Requirement: Lines that include "review" make up the answer; copy all of them from the data below.

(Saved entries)

◆ ◆ ◆

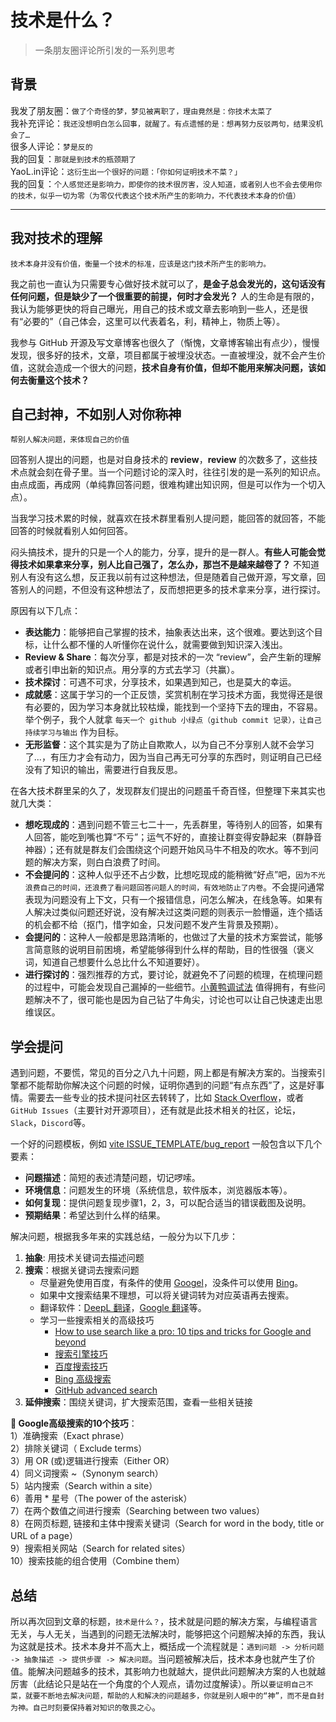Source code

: # 技术是什么？

> 一条朋友圈评论所引发的一系列思考

## 背景

我发了朋友圈：`做了个奇怪的梦，梦见被离职了，理由竟然是：你技术太菜了` \
我补充评论：`我还没想明白怎么回事，就醒了。有点遗憾的是：想再努力反驳两句，结果没机会了…` \
很多人评论：`梦是反的` \
我的回复：`那就是到技术的瓶颈期了` \
YaoL.in评论：`这衍生出一个很好的问题：「你如何证明技术不菜？」` \
我的回复：`个人感觉还是影响力，即使你的技术很厉害，没人知道，或者别人也不会去使用你的技术，似乎一切为零（为零仅代表这个技术所产生的影响力，不代表技术本身的价值）`

---

## 我对技术的理解

`技术本身并没有价值，衡量一个技术的标准，应该是这门技术所产生的影响力。`

我之前也一直认为只需要专心做好技术就可以了，**是金子总会发光的，这句话没有任何问题，但是缺少了一个很重要的前提，何时才会发光？** 人的生命是有限的，我认为能够更快的将自己曝光，用自己的技术或文章去影响到一些人，还是很有“必要的”（自己体会，这里可以代表着名，利，精神上，物质上等）。

我参与 GitHub 开源及写文章博客也很久了（惭愧，文章博客输出有点少），慢慢发现，很多好的技术，文章，项目都属于被埋没状态。一直被埋没，就不会产生价值，这就会造成一个很大的问题，**技术自身有价值，但却不能用来解决问题，该如何去衡量这个技术？**

## 自己封神，不如别人对你称神

`帮别人解决问题，来体现自己的价值`

回答别人提出的问题，也是对自身技术的 **review**，**review** 的次数多了，这些技术点就会刻在骨子里。当一个问题讨论的深入时，往往引发的是一系列的知识点。由点成面，再成网（单纯靠回答问题，很难构建出知识网，但是可以作为一个切入点）。

当我学习技术累的时候，就喜欢在技术群里看别人提问题，能回答的就回答，不能回答的时候就看别人如何回答。

闷头搞技术，提升的只是一个人的能力，分享，提升的是一群人。**有些人可能会觉得技术如果拿来分享，别人比自己强了，怎么办，那岂不是越来越卷了？** 不知道别人有没有这么想，反正我以前有过这种想法，但是随着自己做开源，写文章，回答别人的问题，不但没有这种想法了，反而想把更多的技术拿来分享，进行探讨。

原因有以下几点：

* **表达能力**：能够把自己掌握的技术，抽象表达出来，这个很难。要达到这个目标，让什么都不懂的人听懂你在说什么，就需要做到知识深入浅出。
* **Review & Share**：每次分享，都是对技术的一次 “review”，会产生新的理解或者引申出新的知识点。用分享的方式去学习（共赢）。
* **技术探讨**：可遇不可求，分享技术，如果遇到知己，也是莫大的幸运。
* **成就感**：这属于学习的一个正反馈，奖赏机制在学习技术方面，我觉得还是很有必要的，因为学习本身就比较枯燥，能找到一个坚持下去的理由，不容易。举个例子，我个人就拿 `每天一个 github 小绿点（github commit 记录），让自己持续学习与输出` 作为目标。
* **无形监督**：这个其实是为了防止自欺欺人，以为自己不分享别人就不会学习了...，有压力才会有动力，因为当自己再无可分享的东西时，则证明自己已经没有了知识的输出，需要进行自我反思。

在各大技术群里呆的久了，发现群友们提出的问题虽千奇百怪，但整理下来其实也就几大类：

* **想吃现成的**：遇到问题不管三七二十一，先丢群里，等待别人的回答，如果有人回答，能吃到嘴也算“不亏”；运气不好的，直接让群变得安静起来（群静音神器）；还有就是群友们会围绕这个问题开始风马牛不相及的吹水。等不到问题的解决方案，则白白浪费了时间。
* **不会提问的**：这种人似乎还不占少数，比想吃现成的能稍微“好点”吧，`因为不光浪费自己的时间，还浪费了看问题回答问题人的时间，有效地防止了内卷`。不会提问通常表现为问题没有上下文，只有一个报错信息，问怎么解决，在线急等。如果有人解决过类似问题还好说，没有解决过这类问题的则表示一脸懵逼，连个插话的机会都不给（抠门，惜字如金，只发问题不发产生背景及预期）。
* **会提问的**：这种人一般都是思路清晰的，也做过了大量的技术方案尝试，能够言简意赅的说明目前困境，希望能够得到什么样的帮助，目的性很强（褒义词，知道自己想要什么总比什么不知道要好）。
* **进行探讨的**：强烈推荐的方式，要讨论，就避免不了问题的梳理，在梳理问题的过程中，可能会发现自己漏掉的一些细节。[小黄鸭调试法](https://baike.baidu.com/item/%E5%B0%8F%E9%BB%84%E9%B8%AD%E8%B0%83%E8%AF%95%E6%B3%95/16569594) 值得拥有，有些问题解决不了，很可能也是因为自己钻了牛角尖，讨论也可以让自己快速走出思维误区。

## 学会提问

遇到问题，不要慌，常见的百分之八九十问题，网上都是有解决方案的。当搜索引擎都不能帮助你解决这个问题的时候，证明你遇到的问题“有点东西”了，这是好事情。需要去一些专业的技术提问社区去转转了，比如 [Stack Overflow](https://stackoverflow.com)，或者 `GitHub Issues`（主要针对开源项目），还有就是此技术相关的社区，论坛，`Slack`，`Discord`等。

一个好的问题模板，例如 [vite ISSUE_TEMPLATE/bug_report](https://github.com/vitejs/vite/blob/main/.github/ISSUE_TEMPLATE/bug_report.md) 一般包含以下几个要素：

* **问题描述**：简短的表述清楚问题，切记啰嗦。
* **环境信息**：问题发生的环境（系统信息，软件版本，浏览器版本等）。
* **如何复现**：提供问题复现步骤1，2，3，可以配合适当的错误截图及说明。
* **预期结果**：希望达到什么样的结果。

解决问题，根据我多年来的实践总结，一般分为以下几步：

1. **抽象**: 用技术关键词去描述问题
2. **搜索**：根据关键词去搜索问题
   * 尽量避免使用百度，有条件的使用 [Googel](https://www.google.com)，没条件可以使用 [Bing](https://www.bing.com)。
   * 如果中文搜索结果不理想，可以将关键词转为对应英语再去搜索。
   * 翻译软件：[DeepL 翻译](https://www.deepl.com)，[Google 翻译](https://translate.google.cn)等。
   * 学习一些搜索相关的高级技巧
     * [How to use search like a pro: 10 tips and tricks for Google and beyond](https://www.theguardian.com/technology/2016/jan/15/how-to-use-search-like-a-pro-10-tips-and-tricks-for-google-and-beyond)
     * [搜索引擎技巧](https://baike.baidu.com/item/%E6%90%9C%E7%B4%A2%E5%BC%95%E6%93%8E%E6%8A%80%E5%B7%A7)
     * [百度搜索技巧](https://jingyan.baidu.com/article/0964eca24b71978285f536f4.html)
     * [Bing 高级搜索](http://help.bing.microsoft.com/apex/index/18/zh-CHS/10002)
     * [GitHub advanced search](https://github.com/search/advanced)
3. **延伸搜索**：围绕关键词，扩大搜索范围，查看一些相关链接

**🎉 Google高级搜索的10个技巧**：\
1）准确搜索（Exact phrase）\
2）排除关键词（ Exclude terms）\
3）用 OR (或)逻辑进行搜索（Either OR）\
4）同义词搜索 ~（Synonym search）\
5）站内搜索（Search within a site）\
6）善用 * 星号（The power of the asterisk）\
7）在两个数值之间进行搜索（Searching between two values）\
8）在网页标题, 链接和主体中搜索关键词（Search for word in the body, title or URL of a page）\
9）搜索相关网站（Search for related sites）\
10）搜索技能的组合使用（Combine them）

## 总结

所以再次回到文章的标题，`技术是什么？`，技术就是问题的解决方案，与编程语言无关，与人无关，当遇到的问题无法解决时，能够把这个问题解决掉的东西，我认为这就是技术。技术本身并不高大上，概括成一个流程就是：`遇到问题 -> 分析问题 -> 抽象描述 -> 提供步骤 -> 解决问题`。当问题被解决后，技术本身也就产生了价值。能解决问题越多的技术，其影响力也就越大，提供此问题解决方案的人也就越厉害（此结论只是站在一个角度的个人观点，请勿过度解读）。所以`要证明自己不菜，就要不断地去解决问题，帮助的人和解决的问题越多，你就是别人眼中的“神”，而不是自封为神。自己时刻要保持着对知识的敬畏之心`。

◆ ◆ ◆

Your solution:
回答别人提出的问题，也是对自身技术的 **review**，**review** 的次数多了，这些技术点就会刻在骨子里。当一个问题讨论的深入时，往往引发的是一系列的知识点。由点成面，再成网（单纯靠回答问题，很难构建出知识网，但是可以作为一个切入点）。
* **Review & Share**：每次分享，都是对技术的一次 “review”，会产生新的理解或者引申出新的知识点。用分享的方式去学习（共赢）。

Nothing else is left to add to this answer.